Records for this exercise >>
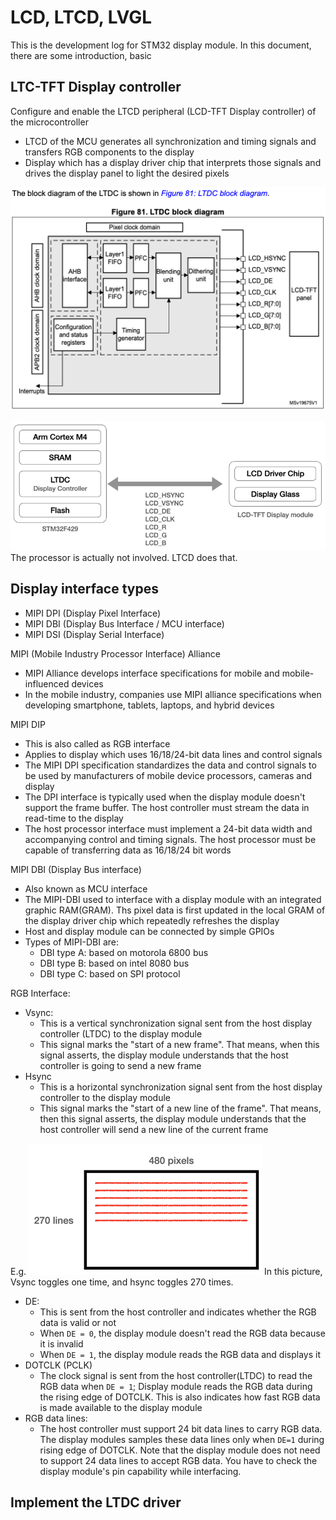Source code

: # LCD, LTCD, LVGL

This is the development log for STM32 display module.
In this document, there are some introduction, basic 

## LTC-TFT Display controller
Configure and enable the LTCD peripheral (LCD-TFT Display controller)
of the microcontroller
- LTCD of the MCU generates all synchronization and timing signals and
  transfers RGB components to the display
- Display which has a display driver chip that interprets those signals
  and drives the display panel to light the desired pixels

![LTCD_blcok_diagram.png](image/LTCD_blcok_diagram.png)

![img.png](image/Embedded_graphic_system.png)
The processor is actually not involved. LTCD does that.

## Display interface types
- MIPI DPI (Display Pixel Interface)
- MIPI DBI (Display Bus Interface / MCU interface)
- MIPI DSI (Display Serial Interface)

MIPI (Mobile Industry Processor Interface) Alliance
- MIPI Alliance develops interface specifications for mobile and mobile-influenced devices
- In the mobile industry, companies use MIPI alliance specifications when developing smartphone,
  tablets, laptops, and hybrid devices

MIPI DIP
- This is also called as RGB interface
- Applies to display which uses 16/18/24-bit data lines and control signals
- The MIPI DPI specification standardizes the data and control signals to be used by manufacturers of
  mobile device processors, cameras and display
- The DPI interface is typically used when the display module doesn't support the frame buffer.
  The host controller must stream the data in read-time to the display
- The host processor interface must implement a 24-bit data width and accompanying control and timing
  signals. The host processor must be capable of transferring data as 16/18/24 bit words

MIPI DBI (Display Bus interface)
- Also known as MCU interface
- The MIPI-DBI used to interface with a display module with an integrated graphic RAM(GRAM). Ths pixel
  data is first updated in the local GRAM of the display driver chip which repeatedly refreshes the
  display
- Host and display module can be connected by simple GPIOs
- Types of MIPI-DBI are:
  - DBI type A: based on motorola 6800 bus
  - DBI type B: based on intel 8080 bus
  - DBI type C: based on SPI protocol

RGB Interface:
- Vsync:
  - This is a vertical synchronization signal sent from the host display controller (LTDC) to the display
    module
  - This signal marks the "start of a new frame". That means, when this signal asserts, the display module
    understands that the host controller is going to send a new frame
- Hsync
  - This is a horizontal synchronization signal sent from the host display controller to the display module
  - This signal marks the "start of a new line of the frame". That means, then this signal asserts, the display
    module understands that the host controller will send a new line of the current frame

E.g.
![img.png](image/picture_element.png)
In this picture, Vsync toggles one time, and hsync toggles 270 times.

- DE:
  - This is sent from the host controller and indicates whether the RGB data is valid or not
  - When `DE = 0`, the display module doesn't read the RGB data because it is invalid
  - When `DE = 1`, the display module reads the RGB data and displays it
- DOTCLK (PCLK)
  - The clock signal is sent from the host controller(LTDC) to read the RGB data when `DE = 1`; Display
    module reads the RGB data during the rising edge of DOTCLK. This is also indicates how fast RGB data
    is made available to the display module
- RGB data lines:
  - The host controller must support 24 bit data lines to carry RGB data. The display modules samples these
    data lines only when `DE=1` during rising edge of DOTCLK. Note that the display module does not need to 
    support 24 data lines to accept RGB data. You have to check the display module's pin capability while
    interfacing.

## Implement the LTDC driver
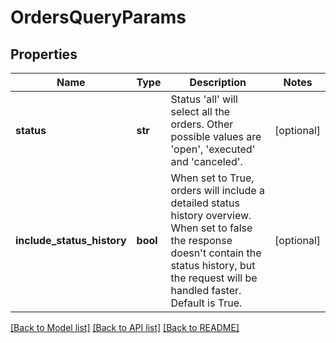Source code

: # OrdersQueryParams

## Properties
Name | Type | Description | Notes
------------ | ------------- | ------------- | -------------
**status** | **str** | Status &#39;all&#39; will select all the orders. Other possible values are &#39;open&#39;, &#39;executed&#39; and &#39;canceled&#39;. | [optional] 
**include_status_history** | **bool** | When set to True, orders will include a detailed status history overview. When set to false the response doesn&#39;t contain the status history, but the request will be handled faster. Default is True. | [optional] 

[[Back to Model list]](../README.md#documentation-for-models) [[Back to API list]](../README.md#documentation-for-api-endpoints) [[Back to README]](../README.md)


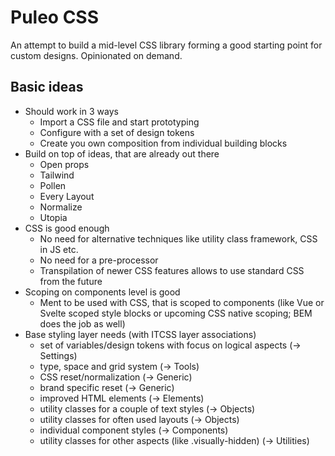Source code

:# Puleo CSS

An attempt to build a mid-level CSS library forming a good starting point for
custom designs. Opinionated on demand.

## Basic ideas

- Should work in 3 ways
  - Import a CSS file and start prototyping
  - Configure with a set of design tokens
  - Create you own composition from individual building blocks
- Build on top of ideas, that are already out there
  - Open props
  - Tailwind
  - Pollen
  - Every Layout
  - Normalize
  - Utopia
- CSS is good enough
  - No need for alternative techniques like utility class framework, CSS in JS etc.
  - No need for a pre-processor
  - Transpilation of newer CSS features allows to use standard CSS from the future
- Scoping on components level is good
  - Ment to be used with CSS, that is scoped to components (like Vue or Svelte
    scoped style blocks or upcoming CSS native scoping; BEM does the job as well)
- Base styling layer needs (with ITCSS layer associations)
  - set of variables/design tokens with focus on logical aspects (-> Settings)
  - type, space and grid system (-> Tools)
  - CSS reset/normalization (-> Generic)
  - brand specific reset (-> Generic)
  - improved HTML elements (-> Elements)
  - utility classes for a couple of text styles (-> Objects)
  - utility classes for often used layouts (-> Objects)
  - individual component styles (-> Components)
  - utility classes for other aspects (like .visually-hidden) (-> Utilities)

Directions >>
Starting at the line above that contains "LCD, LTCD, LVGL", repeat each line exactly up to and including the line that contains "transfers RGB components to the display", and stop there.

Output below >>
: # LCD, LTCD, LVGL

This is the development log for STM32 display module.
In this document, there are some introduction, basic 

## LTC-TFT Display controller
Configure and enable the LTCD peripheral (LCD-TFT Display controller)
of the microcontroller
- LTCD of the MCU generates all synchronization and timing signals and
  transfers RGB components to the display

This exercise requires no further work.